Titanocene-Mediated Dinitrile Coupling: A Divergent Route to Nitrogen-Containing PAHs

Nitrogen-containing polycyclic aromatic hydrocarbons (PAHs) have attracted tremendous interest in organic electronics, as they often are good electron-acceptors and have increased stability. Such compounds are also models or building blocks for nitrogen-doped graphene, which is currently under intense investigation for its applications in electronics and catalysis. We recently developed a new synthetic methodology to access nitrogen-substituted PAHs that enables rational, late-stage control of HOMO and LUMO energy levels and thus photophysical and electrochemical properties. The method involves two key steps: 1) a titanocene-mediated reductive cyclization of an oligo(dinitrile) precursor to form a PAH appended with di(aza)titanacyclopentadiene functionality; and 2) a divergent titanocene transfer reaction, which allows final-step installation of one or more o-quinone, diazole, or pyrazine units into the PAH framework.

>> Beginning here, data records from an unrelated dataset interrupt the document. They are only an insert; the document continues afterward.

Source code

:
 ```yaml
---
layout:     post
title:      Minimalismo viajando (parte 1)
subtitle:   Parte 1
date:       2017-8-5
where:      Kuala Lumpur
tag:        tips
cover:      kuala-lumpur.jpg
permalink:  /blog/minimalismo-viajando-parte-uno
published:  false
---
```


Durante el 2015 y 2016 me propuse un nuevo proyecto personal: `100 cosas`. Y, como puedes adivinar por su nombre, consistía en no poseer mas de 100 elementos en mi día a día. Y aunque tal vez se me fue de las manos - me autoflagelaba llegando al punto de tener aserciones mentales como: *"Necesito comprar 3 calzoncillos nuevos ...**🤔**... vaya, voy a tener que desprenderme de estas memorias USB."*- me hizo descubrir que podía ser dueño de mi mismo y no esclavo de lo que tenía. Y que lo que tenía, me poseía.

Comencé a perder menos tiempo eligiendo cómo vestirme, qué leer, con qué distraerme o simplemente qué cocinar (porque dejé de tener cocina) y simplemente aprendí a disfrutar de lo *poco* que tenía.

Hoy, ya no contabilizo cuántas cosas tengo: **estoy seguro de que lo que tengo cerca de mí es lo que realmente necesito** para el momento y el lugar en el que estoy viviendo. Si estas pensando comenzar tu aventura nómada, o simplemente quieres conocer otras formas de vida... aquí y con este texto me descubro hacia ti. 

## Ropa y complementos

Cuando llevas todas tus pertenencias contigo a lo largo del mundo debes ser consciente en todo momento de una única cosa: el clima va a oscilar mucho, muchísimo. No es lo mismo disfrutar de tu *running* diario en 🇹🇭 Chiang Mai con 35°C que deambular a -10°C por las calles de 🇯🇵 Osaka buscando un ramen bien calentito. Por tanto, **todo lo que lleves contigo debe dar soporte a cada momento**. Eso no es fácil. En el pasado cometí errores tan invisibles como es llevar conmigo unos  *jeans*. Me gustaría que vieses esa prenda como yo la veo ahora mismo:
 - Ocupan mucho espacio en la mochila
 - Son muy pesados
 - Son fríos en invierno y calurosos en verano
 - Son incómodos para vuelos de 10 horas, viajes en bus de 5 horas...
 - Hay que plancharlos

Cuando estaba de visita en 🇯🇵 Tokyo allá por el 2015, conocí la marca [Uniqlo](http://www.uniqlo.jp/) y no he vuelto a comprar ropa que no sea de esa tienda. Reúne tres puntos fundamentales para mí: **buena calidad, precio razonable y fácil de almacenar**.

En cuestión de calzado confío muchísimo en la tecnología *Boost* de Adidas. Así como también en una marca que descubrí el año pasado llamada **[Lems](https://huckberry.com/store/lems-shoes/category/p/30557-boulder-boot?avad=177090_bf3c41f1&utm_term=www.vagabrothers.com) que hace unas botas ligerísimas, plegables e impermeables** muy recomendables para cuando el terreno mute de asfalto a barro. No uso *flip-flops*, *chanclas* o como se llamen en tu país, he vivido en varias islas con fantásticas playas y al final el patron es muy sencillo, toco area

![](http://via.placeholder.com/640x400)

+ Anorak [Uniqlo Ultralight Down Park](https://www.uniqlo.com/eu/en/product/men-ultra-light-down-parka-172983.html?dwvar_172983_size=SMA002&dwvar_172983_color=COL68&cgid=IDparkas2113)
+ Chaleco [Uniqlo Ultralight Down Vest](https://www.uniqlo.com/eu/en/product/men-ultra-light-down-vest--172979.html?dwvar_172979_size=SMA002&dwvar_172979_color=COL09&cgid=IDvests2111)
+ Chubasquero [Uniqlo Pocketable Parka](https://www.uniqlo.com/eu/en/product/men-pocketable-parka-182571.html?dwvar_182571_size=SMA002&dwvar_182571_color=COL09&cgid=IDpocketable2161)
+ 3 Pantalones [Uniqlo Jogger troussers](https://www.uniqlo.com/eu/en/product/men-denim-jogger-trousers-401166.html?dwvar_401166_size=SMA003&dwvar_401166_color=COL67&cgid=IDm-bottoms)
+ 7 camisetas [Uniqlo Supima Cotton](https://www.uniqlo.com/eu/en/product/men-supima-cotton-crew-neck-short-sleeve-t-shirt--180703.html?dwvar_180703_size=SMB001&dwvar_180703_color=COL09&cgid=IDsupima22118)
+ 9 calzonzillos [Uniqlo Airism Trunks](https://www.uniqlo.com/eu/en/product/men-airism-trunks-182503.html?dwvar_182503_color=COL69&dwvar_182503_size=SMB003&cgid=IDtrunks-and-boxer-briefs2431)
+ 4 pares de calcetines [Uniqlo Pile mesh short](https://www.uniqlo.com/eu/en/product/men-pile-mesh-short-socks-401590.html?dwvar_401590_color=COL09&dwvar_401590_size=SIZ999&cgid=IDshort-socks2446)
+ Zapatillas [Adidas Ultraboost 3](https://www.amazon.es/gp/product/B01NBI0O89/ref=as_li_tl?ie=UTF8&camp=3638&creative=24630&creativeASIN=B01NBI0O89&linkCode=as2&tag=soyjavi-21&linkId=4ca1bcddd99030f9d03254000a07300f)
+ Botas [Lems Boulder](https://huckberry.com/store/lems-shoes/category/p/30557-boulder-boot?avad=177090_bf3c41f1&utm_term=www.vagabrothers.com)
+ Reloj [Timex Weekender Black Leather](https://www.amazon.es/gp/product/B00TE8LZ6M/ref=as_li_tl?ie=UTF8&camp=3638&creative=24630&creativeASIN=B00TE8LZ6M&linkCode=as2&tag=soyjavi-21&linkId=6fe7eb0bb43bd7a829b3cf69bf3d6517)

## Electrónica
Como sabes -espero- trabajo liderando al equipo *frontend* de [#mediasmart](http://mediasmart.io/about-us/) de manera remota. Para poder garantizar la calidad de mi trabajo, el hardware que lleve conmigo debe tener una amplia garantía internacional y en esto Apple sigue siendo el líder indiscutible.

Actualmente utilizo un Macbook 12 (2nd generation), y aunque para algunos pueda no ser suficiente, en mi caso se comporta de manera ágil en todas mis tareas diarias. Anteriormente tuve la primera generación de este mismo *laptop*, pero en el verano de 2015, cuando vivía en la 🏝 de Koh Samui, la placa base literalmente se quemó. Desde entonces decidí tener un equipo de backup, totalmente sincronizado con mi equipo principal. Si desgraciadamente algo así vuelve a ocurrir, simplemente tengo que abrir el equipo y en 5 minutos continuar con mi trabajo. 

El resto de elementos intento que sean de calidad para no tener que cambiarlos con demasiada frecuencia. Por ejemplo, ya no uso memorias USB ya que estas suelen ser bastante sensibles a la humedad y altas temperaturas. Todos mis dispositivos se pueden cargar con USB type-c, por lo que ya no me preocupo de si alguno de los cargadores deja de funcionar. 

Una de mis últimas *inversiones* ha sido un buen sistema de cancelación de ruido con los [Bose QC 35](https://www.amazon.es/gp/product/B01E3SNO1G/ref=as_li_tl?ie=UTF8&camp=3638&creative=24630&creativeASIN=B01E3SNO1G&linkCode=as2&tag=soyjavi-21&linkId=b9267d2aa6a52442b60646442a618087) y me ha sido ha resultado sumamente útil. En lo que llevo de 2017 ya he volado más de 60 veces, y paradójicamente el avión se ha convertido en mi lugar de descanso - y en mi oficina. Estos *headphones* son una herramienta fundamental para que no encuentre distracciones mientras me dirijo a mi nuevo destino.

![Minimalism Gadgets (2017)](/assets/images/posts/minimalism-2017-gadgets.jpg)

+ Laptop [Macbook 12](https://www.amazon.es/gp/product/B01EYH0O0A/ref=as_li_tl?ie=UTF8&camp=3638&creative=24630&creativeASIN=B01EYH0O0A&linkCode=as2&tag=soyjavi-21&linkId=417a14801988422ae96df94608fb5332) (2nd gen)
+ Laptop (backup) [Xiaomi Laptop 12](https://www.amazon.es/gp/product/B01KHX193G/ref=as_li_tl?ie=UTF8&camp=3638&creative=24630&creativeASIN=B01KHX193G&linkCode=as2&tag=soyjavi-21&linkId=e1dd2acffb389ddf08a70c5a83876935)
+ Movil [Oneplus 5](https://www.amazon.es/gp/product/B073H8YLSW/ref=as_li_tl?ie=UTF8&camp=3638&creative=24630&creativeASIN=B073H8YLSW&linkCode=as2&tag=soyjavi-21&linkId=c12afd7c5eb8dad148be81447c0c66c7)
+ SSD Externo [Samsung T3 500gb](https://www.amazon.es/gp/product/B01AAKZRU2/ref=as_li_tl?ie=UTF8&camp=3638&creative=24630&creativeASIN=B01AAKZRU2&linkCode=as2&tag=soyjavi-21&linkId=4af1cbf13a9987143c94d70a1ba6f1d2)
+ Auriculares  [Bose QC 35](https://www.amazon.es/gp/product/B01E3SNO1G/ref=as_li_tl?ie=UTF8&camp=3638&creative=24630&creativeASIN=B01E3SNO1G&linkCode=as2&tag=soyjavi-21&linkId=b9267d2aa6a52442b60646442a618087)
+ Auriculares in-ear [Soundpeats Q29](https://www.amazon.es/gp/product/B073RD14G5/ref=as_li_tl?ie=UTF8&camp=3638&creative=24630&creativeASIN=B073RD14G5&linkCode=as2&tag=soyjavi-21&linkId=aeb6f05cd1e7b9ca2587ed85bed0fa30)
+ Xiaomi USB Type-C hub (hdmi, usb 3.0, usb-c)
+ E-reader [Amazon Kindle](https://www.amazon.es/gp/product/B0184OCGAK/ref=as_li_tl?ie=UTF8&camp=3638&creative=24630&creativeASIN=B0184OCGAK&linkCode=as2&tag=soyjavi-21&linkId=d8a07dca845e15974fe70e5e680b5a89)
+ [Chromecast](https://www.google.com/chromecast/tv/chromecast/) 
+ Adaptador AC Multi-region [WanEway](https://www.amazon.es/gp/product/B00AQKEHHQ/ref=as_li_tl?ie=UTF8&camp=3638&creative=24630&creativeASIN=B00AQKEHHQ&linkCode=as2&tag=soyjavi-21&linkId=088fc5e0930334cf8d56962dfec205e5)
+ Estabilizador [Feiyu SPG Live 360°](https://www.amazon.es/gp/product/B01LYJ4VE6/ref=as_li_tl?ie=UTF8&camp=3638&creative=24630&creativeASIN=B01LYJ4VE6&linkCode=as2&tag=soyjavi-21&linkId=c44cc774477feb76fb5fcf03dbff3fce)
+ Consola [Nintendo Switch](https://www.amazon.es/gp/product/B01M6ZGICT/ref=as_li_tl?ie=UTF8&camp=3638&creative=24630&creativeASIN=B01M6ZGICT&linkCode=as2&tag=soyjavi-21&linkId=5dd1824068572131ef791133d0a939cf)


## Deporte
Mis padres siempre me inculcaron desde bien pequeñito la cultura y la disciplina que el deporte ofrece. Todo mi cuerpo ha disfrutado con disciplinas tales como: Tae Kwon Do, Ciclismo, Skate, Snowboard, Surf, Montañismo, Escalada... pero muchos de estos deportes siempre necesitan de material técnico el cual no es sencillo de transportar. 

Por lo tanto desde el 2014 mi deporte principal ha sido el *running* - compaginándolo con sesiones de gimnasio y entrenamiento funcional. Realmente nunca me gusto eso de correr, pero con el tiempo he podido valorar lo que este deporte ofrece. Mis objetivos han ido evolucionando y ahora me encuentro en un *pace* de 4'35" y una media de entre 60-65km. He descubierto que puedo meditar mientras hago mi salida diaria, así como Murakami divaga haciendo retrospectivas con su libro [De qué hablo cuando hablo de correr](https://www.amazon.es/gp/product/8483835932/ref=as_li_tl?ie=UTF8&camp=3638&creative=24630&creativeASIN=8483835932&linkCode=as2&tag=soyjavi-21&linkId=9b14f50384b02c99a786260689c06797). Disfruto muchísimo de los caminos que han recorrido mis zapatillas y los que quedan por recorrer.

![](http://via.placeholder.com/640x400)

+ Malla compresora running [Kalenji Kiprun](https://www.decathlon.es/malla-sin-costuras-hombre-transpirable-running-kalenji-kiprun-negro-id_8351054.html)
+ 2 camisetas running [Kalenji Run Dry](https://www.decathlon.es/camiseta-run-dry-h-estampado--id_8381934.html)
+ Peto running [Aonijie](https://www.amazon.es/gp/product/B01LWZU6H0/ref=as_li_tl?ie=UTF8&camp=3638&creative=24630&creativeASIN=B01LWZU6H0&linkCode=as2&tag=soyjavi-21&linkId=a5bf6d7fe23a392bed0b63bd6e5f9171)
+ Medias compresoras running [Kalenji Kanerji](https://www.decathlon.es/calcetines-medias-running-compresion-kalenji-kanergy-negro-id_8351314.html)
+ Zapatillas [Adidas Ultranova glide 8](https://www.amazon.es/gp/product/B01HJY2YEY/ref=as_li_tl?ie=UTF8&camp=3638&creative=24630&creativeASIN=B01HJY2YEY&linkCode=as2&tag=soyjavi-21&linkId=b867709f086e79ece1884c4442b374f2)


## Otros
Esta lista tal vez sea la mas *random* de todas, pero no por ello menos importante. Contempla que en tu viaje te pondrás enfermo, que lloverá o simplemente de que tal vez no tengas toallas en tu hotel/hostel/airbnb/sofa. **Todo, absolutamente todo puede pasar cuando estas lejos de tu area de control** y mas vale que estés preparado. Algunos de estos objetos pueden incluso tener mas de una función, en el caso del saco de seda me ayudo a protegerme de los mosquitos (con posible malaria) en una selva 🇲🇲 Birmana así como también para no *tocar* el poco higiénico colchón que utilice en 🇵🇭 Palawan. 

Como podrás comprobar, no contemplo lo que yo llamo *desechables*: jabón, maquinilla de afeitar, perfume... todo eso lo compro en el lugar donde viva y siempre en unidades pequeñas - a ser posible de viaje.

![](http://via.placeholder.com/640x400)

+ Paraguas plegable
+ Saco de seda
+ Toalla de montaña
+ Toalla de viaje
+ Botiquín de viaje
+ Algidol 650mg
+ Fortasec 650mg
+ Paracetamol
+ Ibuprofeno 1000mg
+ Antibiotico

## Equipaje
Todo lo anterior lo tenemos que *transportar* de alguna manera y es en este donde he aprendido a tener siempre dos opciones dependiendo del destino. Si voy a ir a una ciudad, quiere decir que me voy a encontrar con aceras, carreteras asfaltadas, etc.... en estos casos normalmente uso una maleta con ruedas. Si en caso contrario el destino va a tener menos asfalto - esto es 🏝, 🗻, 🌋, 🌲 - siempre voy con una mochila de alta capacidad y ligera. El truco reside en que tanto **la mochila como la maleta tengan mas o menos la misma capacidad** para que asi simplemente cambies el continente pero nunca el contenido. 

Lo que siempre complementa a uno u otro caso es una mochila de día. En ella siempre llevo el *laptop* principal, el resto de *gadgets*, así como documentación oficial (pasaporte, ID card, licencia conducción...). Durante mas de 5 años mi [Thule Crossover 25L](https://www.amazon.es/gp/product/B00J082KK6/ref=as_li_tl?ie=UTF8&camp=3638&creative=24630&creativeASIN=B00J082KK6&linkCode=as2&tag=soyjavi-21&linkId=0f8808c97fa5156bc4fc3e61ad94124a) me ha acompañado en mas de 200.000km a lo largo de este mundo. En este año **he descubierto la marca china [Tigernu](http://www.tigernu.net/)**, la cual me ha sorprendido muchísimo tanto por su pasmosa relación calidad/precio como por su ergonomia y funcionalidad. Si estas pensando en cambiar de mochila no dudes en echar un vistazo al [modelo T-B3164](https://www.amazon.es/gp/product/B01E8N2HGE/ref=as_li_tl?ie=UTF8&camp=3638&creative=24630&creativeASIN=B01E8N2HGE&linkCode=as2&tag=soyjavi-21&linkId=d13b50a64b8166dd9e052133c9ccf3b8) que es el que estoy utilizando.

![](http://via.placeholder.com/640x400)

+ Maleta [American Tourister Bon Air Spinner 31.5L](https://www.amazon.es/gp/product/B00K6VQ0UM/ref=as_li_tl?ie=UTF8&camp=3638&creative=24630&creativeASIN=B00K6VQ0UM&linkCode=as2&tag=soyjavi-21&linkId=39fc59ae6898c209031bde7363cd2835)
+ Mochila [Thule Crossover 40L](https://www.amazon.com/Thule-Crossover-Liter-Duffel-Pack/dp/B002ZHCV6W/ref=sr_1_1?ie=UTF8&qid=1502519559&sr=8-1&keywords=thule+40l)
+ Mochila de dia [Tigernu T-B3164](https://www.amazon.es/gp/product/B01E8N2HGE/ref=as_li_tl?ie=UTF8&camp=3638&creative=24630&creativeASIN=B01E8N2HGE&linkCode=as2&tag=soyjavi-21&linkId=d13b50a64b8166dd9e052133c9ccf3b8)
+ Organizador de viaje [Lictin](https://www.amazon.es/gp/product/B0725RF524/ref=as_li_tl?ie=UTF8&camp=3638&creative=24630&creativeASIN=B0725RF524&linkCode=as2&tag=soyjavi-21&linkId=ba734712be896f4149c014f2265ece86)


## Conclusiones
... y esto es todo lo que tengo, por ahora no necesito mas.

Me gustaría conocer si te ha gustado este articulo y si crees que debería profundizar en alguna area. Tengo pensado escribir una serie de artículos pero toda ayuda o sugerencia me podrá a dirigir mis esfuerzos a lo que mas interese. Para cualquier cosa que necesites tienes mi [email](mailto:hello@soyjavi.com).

The new dinitrile coupling chemistry is especially interesting from a fundamental chemical perspective, as our recent report was the first productive use of di(aza)metallacyclopentadiene intermediates in organic synthesis. Our focus is on application of this methodology to PAHs and carbon nanostructures; however, this chemistry should find applications in other fields where o-quinone, diazole, or pyrazine functionalities are desirable. Current efforts involve application of the method to synthesis of more complex electron-deficient PAHs (e.g. expanded helicenes), especially those containing multiple redox centers.